Stored data entries:
-----

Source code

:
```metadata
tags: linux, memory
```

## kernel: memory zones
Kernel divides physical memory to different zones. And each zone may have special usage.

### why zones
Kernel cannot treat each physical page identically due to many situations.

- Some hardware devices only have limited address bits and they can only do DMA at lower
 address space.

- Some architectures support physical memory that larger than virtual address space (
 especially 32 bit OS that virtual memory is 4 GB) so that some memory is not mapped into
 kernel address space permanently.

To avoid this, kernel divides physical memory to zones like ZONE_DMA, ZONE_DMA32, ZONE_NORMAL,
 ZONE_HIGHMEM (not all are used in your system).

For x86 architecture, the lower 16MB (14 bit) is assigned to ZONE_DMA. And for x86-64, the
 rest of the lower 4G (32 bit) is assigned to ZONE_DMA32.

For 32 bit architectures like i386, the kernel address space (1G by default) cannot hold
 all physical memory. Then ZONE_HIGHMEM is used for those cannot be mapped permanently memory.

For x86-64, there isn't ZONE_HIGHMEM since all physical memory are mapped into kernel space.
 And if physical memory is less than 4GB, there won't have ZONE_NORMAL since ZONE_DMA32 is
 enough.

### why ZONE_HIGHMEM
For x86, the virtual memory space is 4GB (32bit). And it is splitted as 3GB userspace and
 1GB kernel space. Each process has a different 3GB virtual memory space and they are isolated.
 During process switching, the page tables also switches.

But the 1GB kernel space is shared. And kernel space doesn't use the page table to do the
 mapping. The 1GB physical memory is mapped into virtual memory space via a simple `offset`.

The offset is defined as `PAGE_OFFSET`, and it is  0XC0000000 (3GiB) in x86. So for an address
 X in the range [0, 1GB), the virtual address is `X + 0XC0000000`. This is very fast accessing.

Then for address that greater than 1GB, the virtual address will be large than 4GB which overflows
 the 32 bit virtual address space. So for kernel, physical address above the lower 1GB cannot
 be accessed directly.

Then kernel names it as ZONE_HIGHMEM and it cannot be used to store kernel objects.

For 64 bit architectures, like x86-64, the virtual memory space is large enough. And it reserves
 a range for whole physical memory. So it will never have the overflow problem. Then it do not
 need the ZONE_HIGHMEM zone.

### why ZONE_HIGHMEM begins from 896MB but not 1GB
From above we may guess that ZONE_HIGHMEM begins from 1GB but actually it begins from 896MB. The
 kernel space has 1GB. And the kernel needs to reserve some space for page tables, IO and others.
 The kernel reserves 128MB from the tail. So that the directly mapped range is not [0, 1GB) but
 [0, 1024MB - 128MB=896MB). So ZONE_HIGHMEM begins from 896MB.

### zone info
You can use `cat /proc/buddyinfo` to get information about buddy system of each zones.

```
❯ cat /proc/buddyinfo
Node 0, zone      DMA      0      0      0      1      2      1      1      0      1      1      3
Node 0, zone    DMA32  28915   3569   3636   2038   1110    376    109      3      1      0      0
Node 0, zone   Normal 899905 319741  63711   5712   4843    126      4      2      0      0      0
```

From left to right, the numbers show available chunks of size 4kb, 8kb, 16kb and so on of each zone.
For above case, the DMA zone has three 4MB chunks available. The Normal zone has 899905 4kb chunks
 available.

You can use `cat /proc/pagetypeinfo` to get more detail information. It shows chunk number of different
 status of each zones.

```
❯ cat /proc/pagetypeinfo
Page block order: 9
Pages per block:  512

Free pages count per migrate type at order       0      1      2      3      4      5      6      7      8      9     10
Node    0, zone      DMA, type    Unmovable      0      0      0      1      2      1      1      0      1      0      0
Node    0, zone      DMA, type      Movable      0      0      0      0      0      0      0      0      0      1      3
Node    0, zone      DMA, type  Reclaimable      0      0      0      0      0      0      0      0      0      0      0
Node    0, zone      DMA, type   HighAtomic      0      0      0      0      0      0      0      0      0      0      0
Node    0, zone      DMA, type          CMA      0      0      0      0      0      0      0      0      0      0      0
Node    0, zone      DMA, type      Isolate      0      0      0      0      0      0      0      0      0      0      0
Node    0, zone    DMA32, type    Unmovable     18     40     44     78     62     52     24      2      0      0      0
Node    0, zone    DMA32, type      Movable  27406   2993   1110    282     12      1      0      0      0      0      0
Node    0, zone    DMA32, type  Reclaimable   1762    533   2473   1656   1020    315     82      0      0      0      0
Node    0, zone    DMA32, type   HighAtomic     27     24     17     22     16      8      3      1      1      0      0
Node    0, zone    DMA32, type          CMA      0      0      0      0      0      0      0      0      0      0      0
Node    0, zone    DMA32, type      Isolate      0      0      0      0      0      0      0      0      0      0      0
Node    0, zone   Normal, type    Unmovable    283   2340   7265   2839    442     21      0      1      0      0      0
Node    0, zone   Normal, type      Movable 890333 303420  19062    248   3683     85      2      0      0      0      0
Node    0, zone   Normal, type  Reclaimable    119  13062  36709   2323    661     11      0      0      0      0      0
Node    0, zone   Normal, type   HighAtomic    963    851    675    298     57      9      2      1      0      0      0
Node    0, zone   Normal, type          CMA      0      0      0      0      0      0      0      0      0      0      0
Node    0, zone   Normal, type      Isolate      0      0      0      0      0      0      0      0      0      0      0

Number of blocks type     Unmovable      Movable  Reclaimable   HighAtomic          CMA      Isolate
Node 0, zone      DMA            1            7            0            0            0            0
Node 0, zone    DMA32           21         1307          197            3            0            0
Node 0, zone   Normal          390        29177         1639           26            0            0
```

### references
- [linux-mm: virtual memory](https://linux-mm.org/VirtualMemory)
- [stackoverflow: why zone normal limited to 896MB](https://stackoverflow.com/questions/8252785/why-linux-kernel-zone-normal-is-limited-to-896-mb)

-----

*Problem details:* Output all of the entries, exactly as they are written.

*Answer space:*
Source code

:
```metadata
tags: linux, memory
```

## kernel: memory zones
Kernel divides physical memory to different zones. And each zone may have special usage.

### why zones
Kernel cannot treat each physical page identically due to many situations.

- Some hardware devices only have limited address bits and they can only do DMA at lower
 address space.

- Some architectures support physical memory that larger than virtual address space (
 especially 32 bit OS that virtual memory is 4 GB) so that some memory is not mapped into
 kernel address space permanently.

To avoid this, kernel divides physical memory to zones like ZONE_DMA, ZONE_DMA32, ZONE_NORMAL,
 ZONE_HIGHMEM (not all are used in your system).

For x86 architecture, the lower 16MB (14 bit) is assigned to ZONE_DMA. And for x86-64, the
 rest of the lower 4G (32 bit) is assigned to ZONE_DMA32.

For 32 bit architectures like i386, the kernel address space (1G by default) cannot hold
 all physical memory. Then ZONE_HIGHMEM is used for those cannot be mapped permanently memory.

For x86-64, there isn't ZONE_HIGHMEM since all physical memory are mapped into kernel space.
 And if physical memory is less than 4GB, there won't have ZONE_NORMAL since ZONE_DMA32 is
 enough.

### why ZONE_HIGHMEM
For x86, the virtual memory space is 4GB (32bit). And it is splitted as 3GB userspace and
 1GB kernel space. Each process has a different 3GB virtual memory space and they are isolated.
 During process switching, the page tables also switches.

But the 1GB kernel space is shared. And kernel space doesn't use the page table to do the
 mapping. The 1GB physical memory is mapped into virtual memory space via a simple `offset`.

The offset is defined as `PAGE_OFFSET`, and it is  0XC0000000 (3GiB) in x86. So for an address
 X in the range [0, 1GB), the virtual address is `X + 0XC0000000`. This is very fast accessing.

Then for address that greater than 1GB, the virtual address will be large than 4GB which overflows
 the 32 bit virtual address space. So for kernel, physical address above the lower 1GB cannot
 be accessed directly.

Then kernel names it as ZONE_HIGHMEM and it cannot be used to store kernel objects.

For 64 bit architectures, like x86-64, the virtual memory space is large enough. And it reserves
 a range for whole physical memory. So it will never have the overflow problem. Then it do not
 need the ZONE_HIGHMEM zone.

### why ZONE_HIGHMEM begins from 896MB but not 1GB
From above we may guess that ZONE_HIGHMEM begins from 1GB but actually it begins from 896MB. The
 kernel space has 1GB. And the kernel needs to reserve some space for page tables, IO and others.
 The kernel reserves 128MB from the tail. So that the directly mapped range is not [0, 1GB) but
 [0, 1024MB - 128MB=896MB). So ZONE_HIGHMEM begins from 896MB.

### zone info
You can use `cat /proc/buddyinfo` to get information about buddy system of each zones.

```
❯ cat /proc/buddyinfo
Node 0, zone      DMA      0      0      0      1      2      1      1      0      1      1      3
Node 0, zone    DMA32  28915   3569   3636   2038   1110    376    109      3      1      0      0
Node 0, zone   Normal 899905 319741  63711   5712   4843    126      4      2      0      0      0
```

From left to right, the numbers show available chunks of size 4kb, 8kb, 16kb and so on of each zone.
For above case, the DMA zone has three 4MB chunks available. The Normal zone has 899905 4kb chunks
 available.

You can use `cat /proc/pagetypeinfo` to get more detail information. It shows chunk number of different
 status of each zones.

```
❯ cat /proc/pagetypeinfo
Page block order: 9
Pages per block:  512

Free pages count per migrate type at order       0      1      2      3      4      5      6      7      8      9     10
Node    0, zone      DMA, type    Unmovable      0      0      0      1      2      1      1      0      1      0      0
Node    0, zone      DMA, type      Movable      0      0      0      0      0      0      0      0      0      1      3
Node    0, zone      DMA, type  Reclaimable      0      0      0      0      0      0      0      0      0      0      0
Node    0, zone      DMA, type   HighAtomic      0      0      0      0      0      0      0      0      0      0      0
Node    0, zone      DMA, type          CMA      0      0      0      0      0      0      0      0      0      0      0
Node    0, zone      DMA, type      Isolate      0      0      0      0      0      0      0      0      0      0      0
Node    0, zone    DMA32, type    Unmovable     18     40     44     78     62     52     24      2      0      0      0
Node    0, zone    DMA32, type      Movable  27406   2993   1110    282     12      1      0      0      0      0      0
Node    0, zone    DMA32, type  Reclaimable   1762    533   2473   1656   1020    315     82      0      0      0      0
Node    0, zone    DMA32, type   HighAtomic     27     24     17     22     16      8      3      1      1      0      0
Node    0, zone    DMA32, type          CMA      0      0      0      0      0      0      0      0      0      0      0
Node    0, zone    DMA32, type      Isolate      0      0      0      0      0      0      0      0      0      0      0
Node    0, zone   Normal, type    Unmovable    283   2340   7265   2839    442     21      0      1      0      0      0
Node    0, zone   Normal, type      Movable 890333 303420  19062    248   3683     85      2      0      0      0      0
Node    0, zone   Normal, type  Reclaimable    119  13062  36709   2323    661     11      0      0      0      0      0
Node    0, zone   Normal, type   HighAtomic    963    851    675    298     57      9      2      1      0      0      0
Node    0, zone   Normal, type          CMA      0      0      0      0      0      0      0      0      0      0      0
Node    0, zone   Normal, type      Isolate      0      0      0      0      0      0      0      0      0      0      0

Number of blocks type     Unmovable      Movable  Reclaimable   HighAtomic          CMA      Isolate
Node 0, zone      DMA            1            7            0            0            0            0
Node 0, zone    DMA32           21         1307          197            3            0            0
Node 0, zone   Normal          390        29177         1639           26            0            0
```

### references
- [linux-mm: virtual memory](https://linux-mm.org/VirtualMemory)
- [stackoverflow: why zone normal limited to 896MB](https://stackoverflow.com/questions/8252785/why-linux-kernel-zone-normal-is-limited-to-896-mb)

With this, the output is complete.